Da stasera scriviamo stasera
Cominciamo subito col precisare che si dice e scrive stasera non stassera, esattamente come si dice e scrive stamattina e non stammattina. Da dove nasce però il dubbio? Probabilmente dal fatto che lo sta iniziale del composto (sta+sera) è interpretato come se fosse il monosillabo tonico sta del verbo stare (terza persona del presente indicativo e seconda dell'imperativo) e non come il residuo aferetico e atono o debolmente tonico dell'aggettivo dimostrativo (e)sta, frequente nelle parlate toscane e settentrionali e nell'italiano, specie in quello regionale e che in questo caso (come in stamattina o in stavolta) si è graficamente legato alla parola seguente. Poiché sta (verbo) produce in italiano standard, come altri monosillabi forti e qualche altra parola, raddoppiamento fonosintattico, cioè l'intensificazione della consonante iniziale della parola che lo segue, da esso separata o ad esso unita nel composto (e in questo caso anche la grafia lo rivela: “stavvi Minos orribilmente e ringhia”, “stammi a sentire”), per analogia si tende a rafforzare la s di sera che invece resta tenue (e quindi graficamente scempia), perché il monosillabo che la precede è uguale al verbo sta anche se non ha la sua forza tonica.

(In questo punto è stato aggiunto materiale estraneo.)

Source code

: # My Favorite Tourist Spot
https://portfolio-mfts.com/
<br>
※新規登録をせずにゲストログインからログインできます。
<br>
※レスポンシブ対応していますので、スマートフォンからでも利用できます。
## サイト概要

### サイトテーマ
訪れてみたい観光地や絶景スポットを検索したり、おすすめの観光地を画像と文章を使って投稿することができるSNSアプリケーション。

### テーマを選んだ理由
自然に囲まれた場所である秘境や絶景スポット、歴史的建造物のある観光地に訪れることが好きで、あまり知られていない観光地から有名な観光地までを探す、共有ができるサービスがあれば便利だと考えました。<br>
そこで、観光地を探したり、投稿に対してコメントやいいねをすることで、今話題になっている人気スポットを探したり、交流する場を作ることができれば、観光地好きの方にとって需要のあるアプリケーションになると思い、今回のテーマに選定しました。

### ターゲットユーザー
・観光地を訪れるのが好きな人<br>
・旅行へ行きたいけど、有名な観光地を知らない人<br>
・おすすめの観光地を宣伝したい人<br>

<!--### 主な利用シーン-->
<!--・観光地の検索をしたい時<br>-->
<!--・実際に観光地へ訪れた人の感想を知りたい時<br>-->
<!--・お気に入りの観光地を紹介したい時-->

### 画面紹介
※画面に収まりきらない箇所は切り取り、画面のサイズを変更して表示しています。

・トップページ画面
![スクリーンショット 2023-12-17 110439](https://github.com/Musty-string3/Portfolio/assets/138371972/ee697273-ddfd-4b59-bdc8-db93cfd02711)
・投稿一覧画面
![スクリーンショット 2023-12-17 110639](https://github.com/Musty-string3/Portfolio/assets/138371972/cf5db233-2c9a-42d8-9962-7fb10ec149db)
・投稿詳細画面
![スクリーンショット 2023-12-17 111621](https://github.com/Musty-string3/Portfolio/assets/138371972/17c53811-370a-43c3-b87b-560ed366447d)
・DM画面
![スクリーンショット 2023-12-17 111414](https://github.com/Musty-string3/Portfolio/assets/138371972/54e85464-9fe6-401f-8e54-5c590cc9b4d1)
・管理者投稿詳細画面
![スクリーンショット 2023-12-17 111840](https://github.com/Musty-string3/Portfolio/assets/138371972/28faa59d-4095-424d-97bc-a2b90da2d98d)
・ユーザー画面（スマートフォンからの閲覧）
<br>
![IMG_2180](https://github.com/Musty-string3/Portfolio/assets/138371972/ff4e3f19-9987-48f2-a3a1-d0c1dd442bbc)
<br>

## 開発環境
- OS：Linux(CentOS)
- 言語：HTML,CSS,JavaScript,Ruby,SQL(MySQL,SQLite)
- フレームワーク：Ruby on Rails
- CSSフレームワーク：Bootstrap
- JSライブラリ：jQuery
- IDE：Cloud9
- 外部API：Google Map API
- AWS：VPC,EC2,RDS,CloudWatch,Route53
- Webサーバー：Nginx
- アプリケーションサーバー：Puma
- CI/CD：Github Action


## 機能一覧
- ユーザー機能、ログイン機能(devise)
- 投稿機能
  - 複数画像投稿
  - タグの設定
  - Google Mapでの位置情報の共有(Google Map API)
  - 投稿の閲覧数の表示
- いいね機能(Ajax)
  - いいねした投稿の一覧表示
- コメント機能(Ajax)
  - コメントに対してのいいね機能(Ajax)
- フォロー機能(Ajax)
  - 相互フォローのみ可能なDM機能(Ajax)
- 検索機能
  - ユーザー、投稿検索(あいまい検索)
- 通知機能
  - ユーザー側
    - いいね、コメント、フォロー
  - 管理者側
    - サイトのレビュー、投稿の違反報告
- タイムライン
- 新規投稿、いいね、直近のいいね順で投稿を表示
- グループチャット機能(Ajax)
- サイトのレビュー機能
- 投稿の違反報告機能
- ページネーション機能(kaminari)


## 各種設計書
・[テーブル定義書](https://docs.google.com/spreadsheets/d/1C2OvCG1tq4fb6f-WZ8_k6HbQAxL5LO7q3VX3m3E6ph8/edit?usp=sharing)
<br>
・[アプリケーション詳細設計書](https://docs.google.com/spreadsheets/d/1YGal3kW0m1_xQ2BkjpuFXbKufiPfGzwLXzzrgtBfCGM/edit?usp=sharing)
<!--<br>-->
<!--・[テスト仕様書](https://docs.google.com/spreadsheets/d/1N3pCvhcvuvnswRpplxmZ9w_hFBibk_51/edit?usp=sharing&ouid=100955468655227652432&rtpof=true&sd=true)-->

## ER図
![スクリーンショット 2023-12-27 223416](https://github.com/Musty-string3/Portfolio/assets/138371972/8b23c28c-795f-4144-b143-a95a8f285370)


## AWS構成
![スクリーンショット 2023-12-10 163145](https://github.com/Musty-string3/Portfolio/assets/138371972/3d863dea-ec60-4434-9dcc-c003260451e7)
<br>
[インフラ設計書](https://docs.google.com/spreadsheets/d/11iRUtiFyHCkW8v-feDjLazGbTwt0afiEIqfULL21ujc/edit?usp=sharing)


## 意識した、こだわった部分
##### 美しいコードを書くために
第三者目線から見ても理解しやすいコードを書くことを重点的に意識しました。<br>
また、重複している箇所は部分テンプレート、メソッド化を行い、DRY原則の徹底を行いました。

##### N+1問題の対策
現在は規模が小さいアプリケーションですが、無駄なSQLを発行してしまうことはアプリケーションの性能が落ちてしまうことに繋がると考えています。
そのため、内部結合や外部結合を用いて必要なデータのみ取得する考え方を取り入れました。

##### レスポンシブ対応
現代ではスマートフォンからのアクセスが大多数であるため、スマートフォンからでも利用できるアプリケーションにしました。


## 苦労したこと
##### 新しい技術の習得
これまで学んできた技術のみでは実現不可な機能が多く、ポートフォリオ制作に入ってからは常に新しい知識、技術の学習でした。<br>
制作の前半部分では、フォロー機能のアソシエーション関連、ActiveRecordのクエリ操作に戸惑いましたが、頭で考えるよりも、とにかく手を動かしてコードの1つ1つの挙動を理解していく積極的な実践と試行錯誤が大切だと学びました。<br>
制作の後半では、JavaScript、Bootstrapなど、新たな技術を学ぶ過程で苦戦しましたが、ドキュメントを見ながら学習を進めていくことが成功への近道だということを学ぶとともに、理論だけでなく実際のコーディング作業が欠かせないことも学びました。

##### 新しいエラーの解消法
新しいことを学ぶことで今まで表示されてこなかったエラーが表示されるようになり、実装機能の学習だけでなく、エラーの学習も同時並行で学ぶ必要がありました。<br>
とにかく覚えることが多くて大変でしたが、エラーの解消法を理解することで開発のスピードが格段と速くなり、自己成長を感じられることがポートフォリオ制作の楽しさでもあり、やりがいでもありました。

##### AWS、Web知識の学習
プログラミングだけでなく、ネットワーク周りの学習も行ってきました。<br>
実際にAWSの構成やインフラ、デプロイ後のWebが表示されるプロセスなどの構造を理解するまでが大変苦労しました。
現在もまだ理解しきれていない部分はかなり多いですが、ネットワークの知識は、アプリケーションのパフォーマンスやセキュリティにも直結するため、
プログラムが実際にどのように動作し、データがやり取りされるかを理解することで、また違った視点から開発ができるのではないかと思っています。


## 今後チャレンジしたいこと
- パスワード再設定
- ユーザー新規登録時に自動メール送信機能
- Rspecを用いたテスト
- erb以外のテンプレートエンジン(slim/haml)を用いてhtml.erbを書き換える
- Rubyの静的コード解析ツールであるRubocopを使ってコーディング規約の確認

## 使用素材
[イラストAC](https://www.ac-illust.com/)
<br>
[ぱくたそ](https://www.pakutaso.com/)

Una curiosità. Nel GDLI la grafia stassera è attestata in Goldoni. Come mai un veneto, ci si chiederà, un parlante settentrionale, meno di altri (centromeridionali) incline ai raddoppiamenti, quello fonosintattico in testa (i problemi dei bambini del nord Italia con la grafia di soprattutto sono proverbiali e dipendono proprio dall'assenza di raddoppiamento fonosintattico nella lingua regionale)? Il fatto è che la s di sera in stasera è sorda, pur essendo, a rigore, intervocalica e quindi, in genere, nell'italiano settentrionale, sonora. Ma, a parte che nei dialetti settentrionali c'è s intervocalica sorda dopo quel che resta del dittongo au, tipo cosa (ROHLFS 1966 §211), la s di sera resta sorda in stasera anche nel nord Italia, perché si avverte ancora la sua posizione di consonante iniziale, sia pure del secondo termine del composto (sta- sera). Ora, spesso, le grafie dialettali del nord Italia hanno rappresentato la sibilante sorda intervocalica (pur sempre eccezionale in quei sistemi fonetici) con la doppia s,attestandone o favorendone (in ligure, ad esempio) anche una pronuncia quasi intensa. Così Goldoni ha scritto stassera come, lo ricorda Serianni nella sua Grammatica, in veneto scriveva cossa (cosa). Anche le rese, scritte e orali, di stassera, che si leggono in qualche romanzo (come si evince consultando il corpus DiaCORIS) o si sentono non di rado anche in televisione, sono probabilmente dovute all'impegno fonetico a mantenere la sorda e a non scivolare nella sonora, come si è tentati di fare, per ragioni diverse, sia a nord sia al centrosud.
Per limitarci però al dato ortografico, penso che l'errata grafia in stassera, sia dovuta, oltre che a ragioni fonetiche (regionali), alla pressione di sta, verbo molto comune, col suo raddoppiamento fonosintattico obbligato, registrato, come abbiamo visto, anche dall'ortografia in casi di univerbazione. Come anticamente si scriveva (Annibal Caro traduzione dell'Eneide): “Scilla dentro a le sue buie caverne / Stassene (= se ne sta) insidiando” , così oggi qualcuno è tentato di scrivere stassera. Ma sbaglia.